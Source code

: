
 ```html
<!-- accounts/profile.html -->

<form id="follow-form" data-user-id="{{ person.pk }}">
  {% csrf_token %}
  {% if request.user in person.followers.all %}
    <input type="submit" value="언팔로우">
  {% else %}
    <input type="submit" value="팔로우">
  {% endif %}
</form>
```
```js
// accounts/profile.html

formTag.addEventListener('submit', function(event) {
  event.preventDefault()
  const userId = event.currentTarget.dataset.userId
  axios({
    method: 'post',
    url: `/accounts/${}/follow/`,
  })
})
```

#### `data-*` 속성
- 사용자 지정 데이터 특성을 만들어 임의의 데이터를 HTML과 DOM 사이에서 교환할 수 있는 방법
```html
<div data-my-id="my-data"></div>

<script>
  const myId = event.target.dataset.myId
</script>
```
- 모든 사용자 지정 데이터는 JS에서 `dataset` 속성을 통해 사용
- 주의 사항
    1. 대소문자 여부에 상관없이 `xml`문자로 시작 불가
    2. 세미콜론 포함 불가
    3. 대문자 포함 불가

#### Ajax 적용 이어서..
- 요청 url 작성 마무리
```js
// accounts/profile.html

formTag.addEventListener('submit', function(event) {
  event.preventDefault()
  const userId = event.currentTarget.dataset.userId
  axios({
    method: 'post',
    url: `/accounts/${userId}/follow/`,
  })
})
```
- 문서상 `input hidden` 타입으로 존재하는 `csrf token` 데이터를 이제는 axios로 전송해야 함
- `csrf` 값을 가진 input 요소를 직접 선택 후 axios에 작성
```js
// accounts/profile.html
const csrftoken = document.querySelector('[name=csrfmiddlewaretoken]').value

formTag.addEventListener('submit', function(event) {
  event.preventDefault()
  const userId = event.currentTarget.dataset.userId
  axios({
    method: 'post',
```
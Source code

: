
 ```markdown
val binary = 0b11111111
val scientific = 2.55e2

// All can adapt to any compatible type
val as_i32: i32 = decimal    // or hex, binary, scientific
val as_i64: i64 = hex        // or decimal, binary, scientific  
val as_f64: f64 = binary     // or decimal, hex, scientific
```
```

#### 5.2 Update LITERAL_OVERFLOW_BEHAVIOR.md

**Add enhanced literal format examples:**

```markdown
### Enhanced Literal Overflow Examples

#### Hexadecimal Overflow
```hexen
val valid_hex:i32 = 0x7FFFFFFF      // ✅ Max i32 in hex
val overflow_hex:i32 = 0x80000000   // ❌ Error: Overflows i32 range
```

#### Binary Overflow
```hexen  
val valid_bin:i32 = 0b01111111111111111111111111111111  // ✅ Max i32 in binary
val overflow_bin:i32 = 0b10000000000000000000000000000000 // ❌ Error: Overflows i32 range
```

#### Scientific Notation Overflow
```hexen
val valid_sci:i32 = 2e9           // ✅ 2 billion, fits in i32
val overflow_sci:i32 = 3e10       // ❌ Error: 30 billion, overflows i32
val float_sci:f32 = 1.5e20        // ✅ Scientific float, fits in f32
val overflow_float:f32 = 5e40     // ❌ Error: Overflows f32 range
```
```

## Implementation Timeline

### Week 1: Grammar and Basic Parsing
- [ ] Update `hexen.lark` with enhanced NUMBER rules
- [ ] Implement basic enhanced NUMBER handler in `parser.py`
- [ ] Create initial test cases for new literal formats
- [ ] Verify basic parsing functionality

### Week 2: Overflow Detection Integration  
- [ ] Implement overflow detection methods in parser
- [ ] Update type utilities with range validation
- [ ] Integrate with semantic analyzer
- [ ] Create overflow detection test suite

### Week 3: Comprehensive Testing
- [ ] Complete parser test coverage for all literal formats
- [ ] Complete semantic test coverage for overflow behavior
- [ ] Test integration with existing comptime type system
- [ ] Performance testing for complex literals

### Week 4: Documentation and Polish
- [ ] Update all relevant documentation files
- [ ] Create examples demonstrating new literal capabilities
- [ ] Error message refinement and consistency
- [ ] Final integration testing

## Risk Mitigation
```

Your objective:
All of the entries above need to be set down again exactly.

Result below:
Source code

:
 ```html
<!-- accounts/profile.html -->

<form id="follow-form" data-user-id="{{ person.pk }}">
  {% csrf_token %}
  {% if request.user in person.followers.all %}
    <input type="submit" value="언팔로우">
  {% else %}
    <input type="submit" value="팔로우">
  {% endif %}
</form>
```
```js
// accounts/profile.html

formTag.addEventListener('submit', function(event) {
  event.preventDefault()
  const userId = event.currentTarget.dataset.userId
  axios({
    method: 'post',
    url: `/accounts/${}/follow/`,
  })
})
```

#### `data-*` 속성
- 사용자 지정 데이터 특성을 만들어 임의의 데이터를 HTML과 DOM 사이에서 교환할 수 있는 방법
```html
<div data-my-id="my-data"></div>

<script>
  const myId = event.target.dataset.myId
</script>
```
- 모든 사용자 지정 데이터는 JS에서 `dataset` 속성을 통해 사용
- 주의 사항
    1. 대소문자 여부에 상관없이 `xml`문자로 시작 불가
    2. 세미콜론 포함 불가
    3. 대문자 포함 불가

#### Ajax 적용 이어서..
- 요청 url 작성 마무리
```js
// accounts/profile.html

formTag.addEventListener('submit', function(event) {
  event.preventDefault()
  const userId = event.currentTarget.dataset.userId
  axios({
    method: 'post',
    url: `/accounts/${userId}/follow/`,
  })
})
```
- 문서상 `input hidden` 타입으로 존재하는 `csrf token` 데이터를 이제는 axios로 전송해야 함
- `csrf` 값을 가진 input 요소를 직접 선택 후 axios에 작성
```js
// accounts/profile.html
const csrftoken = document.querySelector('[name=csrfmiddlewaretoken]').value

formTag.addEventListener('submit', function(event) {
  event.preventDefault()
  const userId = event.currentTarget.dataset.userId
  axios({
    method: 'post',
```
Source code

:
 ```markdown
val binary = 0b11111111
val scientific = 2.55e2

// All can adapt to any compatible type
val as_i32: i32 = decimal    // or hex, binary, scientific
val as_i64: i64 = hex        // or decimal, binary, scientific  
val as_f64: f64 = binary     // or decimal, hex, scientific
```
```

#### 5.2 Update LITERAL_OVERFLOW_BEHAVIOR.md

**Add enhanced literal format examples:**

```markdown
### Enhanced Literal Overflow Examples

#### Hexadecimal Overflow
```hexen
val valid_hex:i32 = 0x7FFFFFFF      // ✅ Max i32 in hex
val overflow_hex:i32 = 0x80000000   // ❌ Error: Overflows i32 range
```

#### Binary Overflow
```hexen  
val valid_bin:i32 = 0b01111111111111111111111111111111  // ✅ Max i32 in binary
val overflow_bin:i32 = 0b10000000000000000000000000000000 // ❌ Error: Overflows i32 range
```

#### Scientific Notation Overflow
```hexen
val valid_sci:i32 = 2e9           // ✅ 2 billion, fits in i32
val overflow_sci:i32 = 3e10       // ❌ Error: 30 billion, overflows i32
val float_sci:f32 = 1.5e20        // ✅ Scientific float, fits in f32
val overflow_float:f32 = 5e40     // ❌ Error: Overflows f32 range
```
```

## Implementation Timeline

### Week 1: Grammar and Basic Parsing
- [ ] Update `hexen.lark` with enhanced NUMBER rules
- [ ] Implement basic enhanced NUMBER handler in `parser.py`
- [ ] Create initial test cases for new literal formats
- [ ] Verify basic parsing functionality

### Week 2: Overflow Detection Integration  
- [ ] Implement overflow detection methods in parser
- [ ] Update type utilities with range validation
- [ ] Integrate with semantic analyzer
- [ ] Create overflow detection test suite

### Week 3: Comprehensive Testing
- [ ] Complete parser test coverage for all literal formats
- [ ] Complete semantic test coverage for overflow behavior
- [ ] Test integration with existing comptime type system
- [ ] Performance testing for complex literals

### Week 4: Documentation and Polish
- [ ] Update all relevant documentation files
- [ ] Create examples demonstrating new literal capabilities
- [ ] Error message refinement and consistency
- [ ] Final integration testing

## Risk Mitigation
```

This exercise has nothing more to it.